Soon after this, he said he attended his first of three major training sessions
in what he thought was supposed to be a self-help organization.
"I had been in grad school for six years, and it was time to take stock of where
I was and where I wanted to go in both my personal and professional life," Ruth
said. "I was not looking for answers. I was looking for questions to ask myself
to determine what I thought was important in life.
"The first of the large group awareness training sessions was me and 200 of my
closest friends that I just met together, for five days, in a room," Ruth said.
"The first trainings were held on a Western state's state fairgrounds in the
education hall.
"But this was not at all about education," he said. "This was about mental
conditioning right up the alley with Pavlov and his dogs. I was being trained how
I should respond to certain situations and in retrospect believing some pretty
crazy stuff.
"The second night of the training I drove home, sat down on the edge of my bed,
looked at a small stack of pennies sitting on my desk and seriously tried to get
that stack of pennies to jump two inches to the right," Ruth said.
"Six years of grad school in experimental physics, which looks at how nature
comes and doesn't try to manipulate things, and in two days they were able to
flush all that," Ruth said. "In just two days I was seriously entertaining the
idea of telekinesis - just jumping sideways.
"You would have to say I was being sucked in," he said. "By Saturday, the fourth
day, I was in. I thought this was great stuff."
Ruth said he took the second training level two weeks later. This was followed up
by an intense three-month program where group members' main objective was getting
new recruits to go through the training.
"There were days in the third level of programming when I would wake up in the
morning and just lay in bed and not move," Ruth said. "I was like 'Oh God I'm
failing.'
"There was a lot of pressure involved to meet your recruitment goals with an
escalating commitment, because without a challenge you were told you couldn't
grow," he said. "Instead of doing this recruiting to make our lives better, we
were out there trying to sell the group and improve it.
"All that the organization is concerned about is asses in the seats," Ruth said.
"You do the training. You go through it and don't make a stink about it. They
keep the money they got from you, and they win.
"Looking back on it, I now realize they destabilized me," Ruth said. "They
created this atmosphere totally isolated from the outside world, cut off from
family, friends, the TV, the radio and separated from my reference base on how to
make decisions in life.
"Totally disconnected and forced into this experience, I didn't know which way
was up or what was right and wrong," he said. "We were kept so off balance that
we never had a chance to ask questions."
After a year with this destructive organization, Ruth said his parents heard
about his involvement, felt he was in jeopardy and gave him the opportunity to
get out.
"My parents arranged for me to meet with some individuals who knew about the
organization, thought reform and the course of persuasion I had been subjected
to," Ruth said.
"Over the next few days we spoke and I came to realize the process I had been
subjected to.
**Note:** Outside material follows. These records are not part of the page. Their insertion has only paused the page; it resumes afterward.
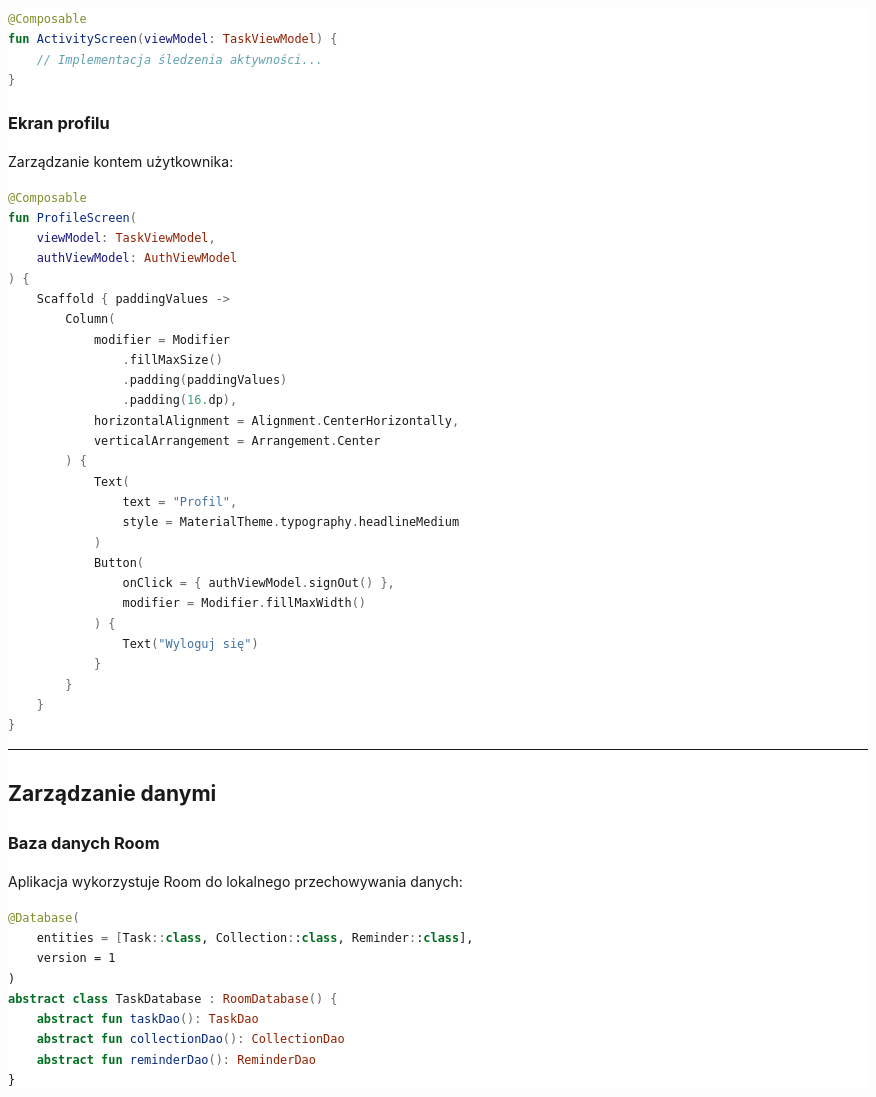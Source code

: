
```kotlin
@Composable
fun ActivityScreen(viewModel: TaskViewModel) {
    // Implementacja śledzenia aktywności...
}
```

### Ekran profilu
Zarządzanie kontem użytkownika:

```kotlin
@Composable
fun ProfileScreen(
    viewModel: TaskViewModel,
    authViewModel: AuthViewModel
) {
    Scaffold { paddingValues ->
        Column(
            modifier = Modifier
                .fillMaxSize()
                .padding(paddingValues)
                .padding(16.dp),
            horizontalAlignment = Alignment.CenterHorizontally,
            verticalArrangement = Arrangement.Center
        ) {
            Text(
                text = "Profil",
                style = MaterialTheme.typography.headlineMedium
            )
            Button(
                onClick = { authViewModel.signOut() },
                modifier = Modifier.fillMaxWidth()
            ) {
                Text("Wyloguj się")
            }
        }
    }
}
```

---

## Zarządzanie danymi

### Baza danych Room
Aplikacja wykorzystuje Room do lokalnego przechowywania danych:

```kotlin
@Database(
    entities = [Task::class, Collection::class, Reminder::class],
    version = 1
)
abstract class TaskDatabase : RoomDatabase() {
    abstract fun taskDao(): TaskDao
    abstract fun collectionDao(): CollectionDao
    abstract fun reminderDao(): ReminderDao
}
```
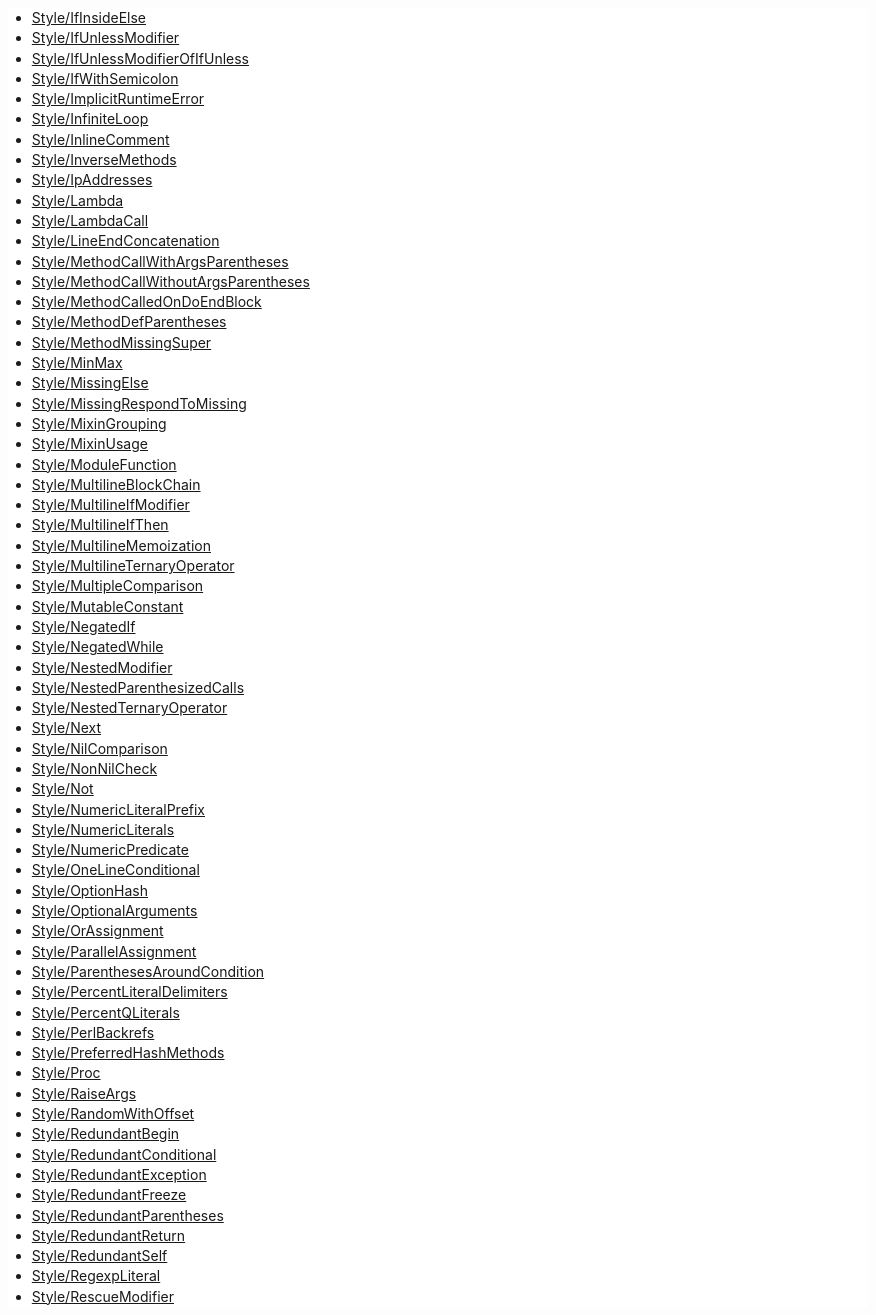 * [Style/IfInsideElse](cops_style.md#styleifinsideelse)
* [Style/IfUnlessModifier](cops_style.md#styleifunlessmodifier)
* [Style/IfUnlessModifierOfIfUnless](cops_style.md#styleifunlessmodifierofifunless)
* [Style/IfWithSemicolon](cops_style.md#styleifwithsemicolon)
* [Style/ImplicitRuntimeError](cops_style.md#styleimplicitruntimeerror)
* [Style/InfiniteLoop](cops_style.md#styleinfiniteloop)
* [Style/InlineComment](cops_style.md#styleinlinecomment)
* [Style/InverseMethods](cops_style.md#styleinversemethods)
* [Style/IpAddresses](cops_style.md#styleipaddresses)
* [Style/Lambda](cops_style.md#stylelambda)
* [Style/LambdaCall](cops_style.md#stylelambdacall)
* [Style/LineEndConcatenation](cops_style.md#stylelineendconcatenation)
* [Style/MethodCallWithArgsParentheses](cops_style.md#stylemethodcallwithargsparentheses)
* [Style/MethodCallWithoutArgsParentheses](cops_style.md#stylemethodcallwithoutargsparentheses)
* [Style/MethodCalledOnDoEndBlock](cops_style.md#stylemethodcalledondoendblock)
* [Style/MethodDefParentheses](cops_style.md#stylemethoddefparentheses)
* [Style/MethodMissingSuper](cops_style.md#stylemethodmissingsuper)
* [Style/MinMax](cops_style.md#styleminmax)
* [Style/MissingElse](cops_style.md#stylemissingelse)
* [Style/MissingRespondToMissing](cops_style.md#stylemissingrespondtomissing)
* [Style/MixinGrouping](cops_style.md#stylemixingrouping)
* [Style/MixinUsage](cops_style.md#stylemixinusage)
* [Style/ModuleFunction](cops_style.md#stylemodulefunction)
* [Style/MultilineBlockChain](cops_style.md#stylemultilineblockchain)
* [Style/MultilineIfModifier](cops_style.md#stylemultilineifmodifier)
* [Style/MultilineIfThen](cops_style.md#stylemultilineifthen)
* [Style/MultilineMemoization](cops_style.md#stylemultilinememoization)
* [Style/MultilineTernaryOperator](cops_style.md#stylemultilineternaryoperator)
* [Style/MultipleComparison](cops_style.md#stylemultiplecomparison)
* [Style/MutableConstant](cops_style.md#stylemutableconstant)
* [Style/NegatedIf](cops_style.md#stylenegatedif)
* [Style/NegatedWhile](cops_style.md#stylenegatedwhile)
* [Style/NestedModifier](cops_style.md#stylenestedmodifier)
* [Style/NestedParenthesizedCalls](cops_style.md#stylenestedparenthesizedcalls)
* [Style/NestedTernaryOperator](cops_style.md#stylenestedternaryoperator)
* [Style/Next](cops_style.md#stylenext)
* [Style/NilComparison](cops_style.md#stylenilcomparison)
* [Style/NonNilCheck](cops_style.md#stylenonnilcheck)
* [Style/Not](cops_style.md#stylenot)
* [Style/NumericLiteralPrefix](cops_style.md#stylenumericliteralprefix)
* [Style/NumericLiterals](cops_style.md#stylenumericliterals)
* [Style/NumericPredicate](cops_style.md#stylenumericpredicate)
* [Style/OneLineConditional](cops_style.md#styleonelineconditional)
* [Style/OptionHash](cops_style.md#styleoptionhash)
* [Style/OptionalArguments](cops_style.md#styleoptionalarguments)
* [Style/OrAssignment](cops_style.md#styleorassignment)
* [Style/ParallelAssignment](cops_style.md#styleparallelassignment)
* [Style/ParenthesesAroundCondition](cops_style.md#styleparenthesesaroundcondition)
* [Style/PercentLiteralDelimiters](cops_style.md#stylepercentliteraldelimiters)
* [Style/PercentQLiterals](cops_style.md#stylepercentqliterals)
* [Style/PerlBackrefs](cops_style.md#styleperlbackrefs)
* [Style/PreferredHashMethods](cops_style.md#stylepreferredhashmethods)
* [Style/Proc](cops_style.md#styleproc)
* [Style/RaiseArgs](cops_style.md#styleraiseargs)
* [Style/RandomWithOffset](cops_style.md#stylerandomwithoffset)
* [Style/RedundantBegin](cops_style.md#styleredundantbegin)
* [Style/RedundantConditional](cops_style.md#styleredundantconditional)
* [Style/RedundantException](cops_style.md#styleredundantexception)
* [Style/RedundantFreeze](cops_style.md#styleredundantfreeze)
* [Style/RedundantParentheses](cops_style.md#styleredundantparentheses)
* [Style/RedundantReturn](cops_style.md#styleredundantreturn)
* [Style/RedundantSelf](cops_style.md#styleredundantself)
* [Style/RegexpLiteral](cops_style.md#styleregexpliteral)
* [Style/RescueModifier](cops_style.md#stylerescuemodifier)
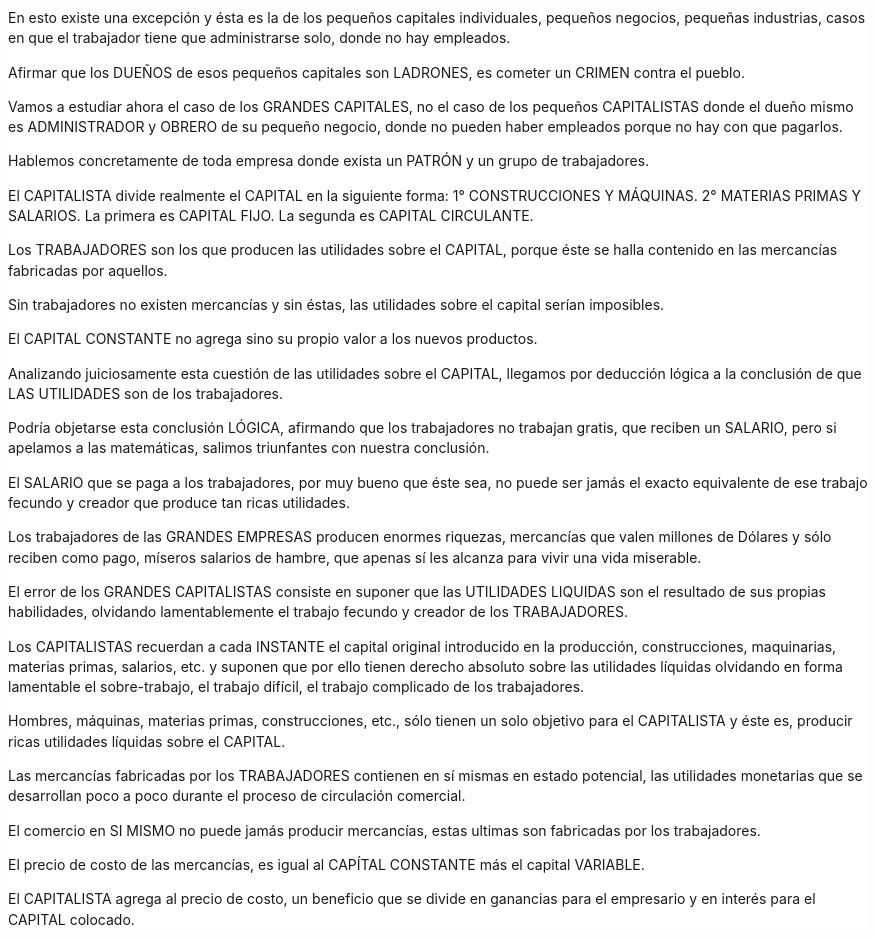 En esto existe una excepción y ésta es la de los pequeños capitales individuales, pequeños negocios, pequeñas industrias, casos en que el trabajador tiene que administrarse solo, donde no hay empleados.

Afirmar que los DUEÑOS de esos pequeños capitales son LADRONES, es cometer un CRIMEN contra el pueblo.

Vamos a estudiar ahora el caso de los GRANDES CAPITALES, no el caso de los pequeños CAPITALISTAS donde el dueño mismo es ADMINISTRADOR y OBRERO de su pequeño negocio, donde no pueden haber empleados porque no hay con que pagarlos.

Hablemos concretamente de toda empresa donde exista un PATRÓN y un grupo de trabajadores.

El CAPITALISTA divide realmente el CAPITAL en la siguiente forma: 1° CONSTRUCCIONES Y MÁQUINAS. 2° MATERIAS PRIMAS Y SALARIOS. La primera es CAPITAL FIJO. La segunda es CAPITAL CIRCULANTE.

Los TRABAJADORES son los que producen las utilidades sobre el CAPITAL, porque éste se halla contenido en las mercancías fabricadas por aquellos.

Sin trabajadores no existen mercancías y sin éstas, las utilidades sobre el capital serían imposibles.

El CAPITAL CONSTANTE no agrega sino su propio valor a los nuevos productos.

Analizando juiciosamente esta cuestión de las utilidades sobre el CAPITAL, llegamos por deducción lógica a la conclusión de que LAS UTILIDADES son de los trabajadores.

Podría objetarse esta conclusión LÓGICA, afirmando que los trabajadores no trabajan gratis, que reciben un SALARIO, pero si apelamos a las matemáticas, salimos triunfantes con nuestra conclusión.

El SALARIO que se paga a los trabajadores, por muy bueno que éste sea, no puede ser jamás el exacto equivalente de ese trabajo fecundo y creador que produce tan ricas utilidades.

Los trabajadores de las GRANDES EMPRESAS producen enormes riquezas, mercancías que valen millones de Dólares y sólo reciben como pago, míseros salarios de hambre, que apenas sí les alcanza para vivir una vida miserable.

El error de los GRANDES CAPITALISTAS consiste en suponer que las UTILIDADES LIQUIDAS son el resultado de sus propias habilidades, olvidando lamentablemente el trabajo fecundo y creador de los TRABAJADORES.

Los CAPITALISTAS recuerdan a cada INSTANTE el capital original introducido en la producción, construcciones, maquinarias, materias primas, salarios, etc. y suponen que por ello tienen derecho absoluto sobre las utilidades líquidas olvidando en forma lamentable el sobre-trabajo, el trabajo difícil, el trabajo complicado de los trabajadores.

Hombres, máquinas, materias primas, construcciones, etc., sólo tienen un solo objetivo para el CAPITALISTA y éste es, producir ricas utilidades líquidas sobre el CAPITAL.

Las mercancías fabricadas por los TRABAJADORES contienen en sí mismas en estado potencial, las utilidades monetarias que se desarrollan poco a poco durante el proceso de circulación comercial.

El comercio en SI MISMO no puede jamás producir mercancías, estas ultimas son fabricadas por los trabajadores.

El precio de costo de las mercancías, es igual al CAPÍTAL CONSTANTE más el capital VARIABLE.

El CAPITALISTA agrega al precio de costo, un beneficio que se divide en ganancias para el empresario y en interés para el CAPITAL colocado.
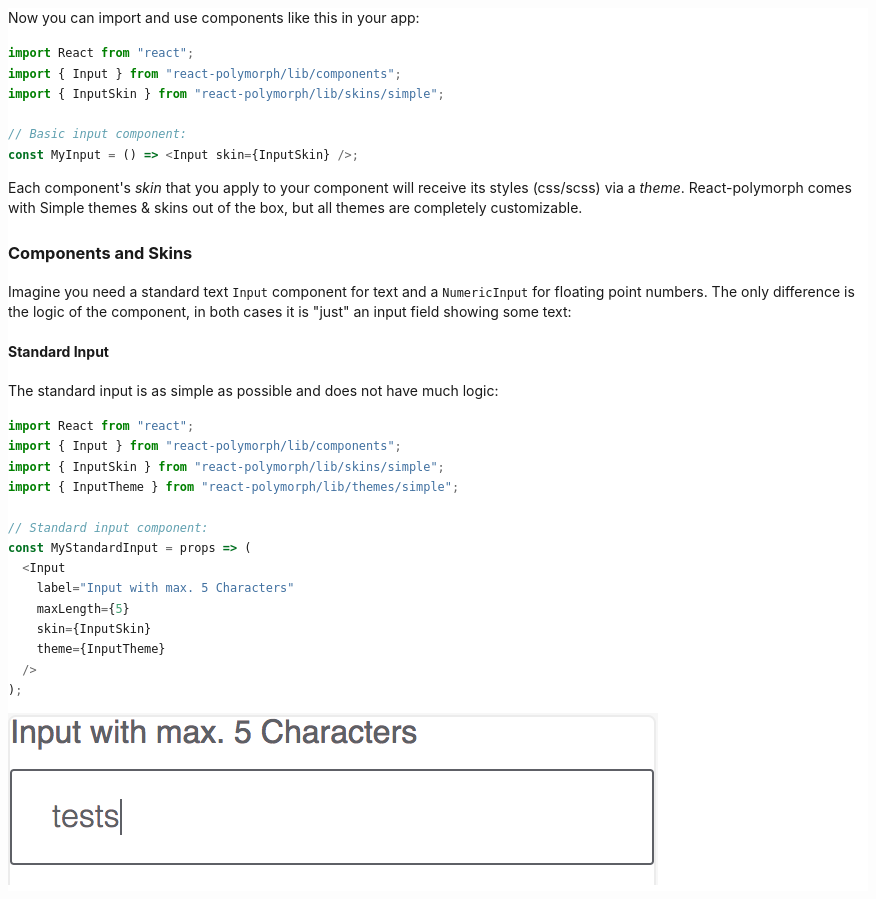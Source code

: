 Now you can import and use components like this in your app:

```javascript
import React from "react";
import { Input } from "react-polymorph/lib/components";
import { InputSkin } from "react-polymorph/lib/skins/simple";

// Basic input component:
const MyInput = () => <Input skin={InputSkin} />;
```

Each component's _skin_ that you apply to your component will receive its styles (css/scss) via a _theme_.
React-polymorph comes with Simple themes & skins out of the box, but all themes are completely customizable.

### Components and Skins

Imagine you need a standard text `Input` component for text and a `NumericInput`
for floating point numbers. The only difference is the logic of the component,
in both cases it is "just" an input field showing some text:

#### Standard Input

The standard input is as simple as possible and does not have much logic:

```javascript
import React from "react";
import { Input } from "react-polymorph/lib/components";
import { InputSkin } from "react-polymorph/lib/skins/simple";
import { InputTheme } from "react-polymorph/lib/themes/simple";

// Standard input component:
const MyStandardInput = props => (
  <Input
    label="Input with max. 5 Characters"
    maxLength={5}
    skin={InputSkin}
    theme={InputTheme}
  />
);
```

![Standard Input](./docs/images/react-polymorph-input-example.png)
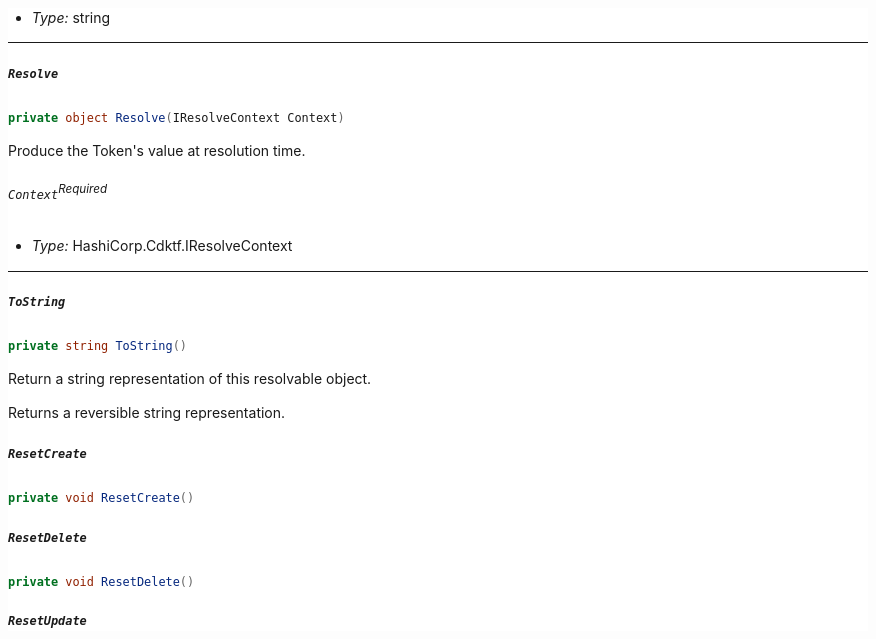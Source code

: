 - *Type:* string

---

##### `Resolve` <a name="Resolve" id="rhizo-co-terraform-provider-oci.databaseAutonomousDatabaseRegionalWalletManagement.DatabaseAutonomousDatabaseRegionalWalletManagementTimeoutsOutputReference.resolve"></a>

```csharp
private object Resolve(IResolveContext Context)
```

Produce the Token's value at resolution time.

###### `Context`<sup>Required</sup> <a name="Context" id="rhizo-co-terraform-provider-oci.databaseAutonomousDatabaseRegionalWalletManagement.DatabaseAutonomousDatabaseRegionalWalletManagementTimeoutsOutputReference.resolve.parameter._context"></a>

- *Type:* HashiCorp.Cdktf.IResolveContext

---

##### `ToString` <a name="ToString" id="rhizo-co-terraform-provider-oci.databaseAutonomousDatabaseRegionalWalletManagement.DatabaseAutonomousDatabaseRegionalWalletManagementTimeoutsOutputReference.toString"></a>

```csharp
private string ToString()
```

Return a string representation of this resolvable object.

Returns a reversible string representation.

##### `ResetCreate` <a name="ResetCreate" id="rhizo-co-terraform-provider-oci.databaseAutonomousDatabaseRegionalWalletManagement.DatabaseAutonomousDatabaseRegionalWalletManagementTimeoutsOutputReference.resetCreate"></a>

```csharp
private void ResetCreate()
```

##### `ResetDelete` <a name="ResetDelete" id="rhizo-co-terraform-provider-oci.databaseAutonomousDatabaseRegionalWalletManagement.DatabaseAutonomousDatabaseRegionalWalletManagementTimeoutsOutputReference.resetDelete"></a>

```csharp
private void ResetDelete()
```

##### `ResetUpdate` <a name="ResetUpdate" id="rhizo-co-terraform-provider-oci.databaseAutonomousDatabaseRegionalWalletManagement.DatabaseAutonomousDatabaseRegionalWalletManagementTimeoutsOutputReference.resetUpdate"></a>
From that information I made the decision, myself, that I no longer
wanted to associate with the organization.
"I needed to get on with my life and get counseling," Ruth said. "Mentally I went
through a blender twice in a year because the key element of any destructive
organization (or cult) is that they use deceptive recruitment and indoctrination
processes."
Aside from $2,000, Ruth said his involvement with this destructive group cost him
his time.
"I was a highly motivated unpaid volunteer working for this for-profit
organization," he said. "Let's face it, I was trusting. I didn't think they would
use psychological manipulation just to get money."